Rendered images with source text:

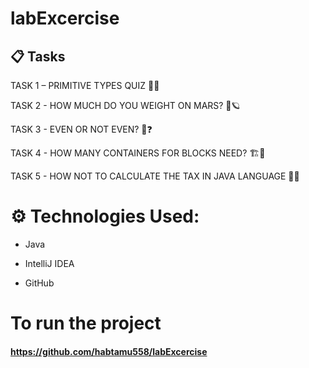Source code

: # labExcercise

## 📋 Tasks

TASK 1 – PRIMITIVE TYPES QUIZ 🧠💡

TASK 2 - HOW MUCH DO YOU WEIGHT ON MARS? 🌌🪐

TASK 3 - EVEN OR NOT EVEN? 🔢❓

TASK 4 - HOW MANY CONTAINERS FOR BLOCKS NEED? 🏗️🔲

TASK 5 - HOW NOT TO CALCULATE THE TAX IN JAVA LANGUAGE 💸🚫

 # ⚙️ Technologies Used:

* Java

* IntelliJ IDEA

* GitHub 

# To run the project

#### https://github.com/habtamu558/labExcercise

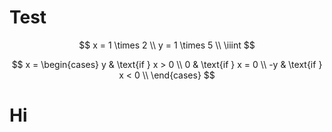 # Test
$$ 
x = 1 \times 2 \\
y = 1 \times 5 \\
\iiint
$$

$$
x = \begin{cases}
    y & \text{if } x > 0 \\
    0 & \text{if } x = 0 \\
    -y & \text{if } x < 0 \\
    \end{cases}
$$
# Hi
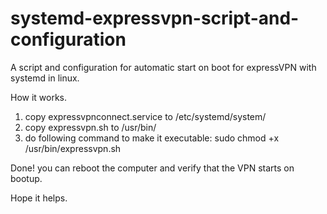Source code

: # systemd-expressvpn-script-and-configuration
A script and configuration for automatic start on boot for expressVPN with systemd in linux.

How it works.

1. copy expressvpnconnect.service to /etc/systemd/system/
2. copy expressvpn.sh to /usr/bin/
3. do following command to make it executable: sudo chmod +x  /usr/bin/expressvpn.sh

Done! you can reboot the computer and verify that the VPN starts on bootup.

Hope it helps.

■ **Task prompt**: In the data shown above, how many lines hold the string "script"? The answer is the number alone.

■ **Solution for this exercise**: 2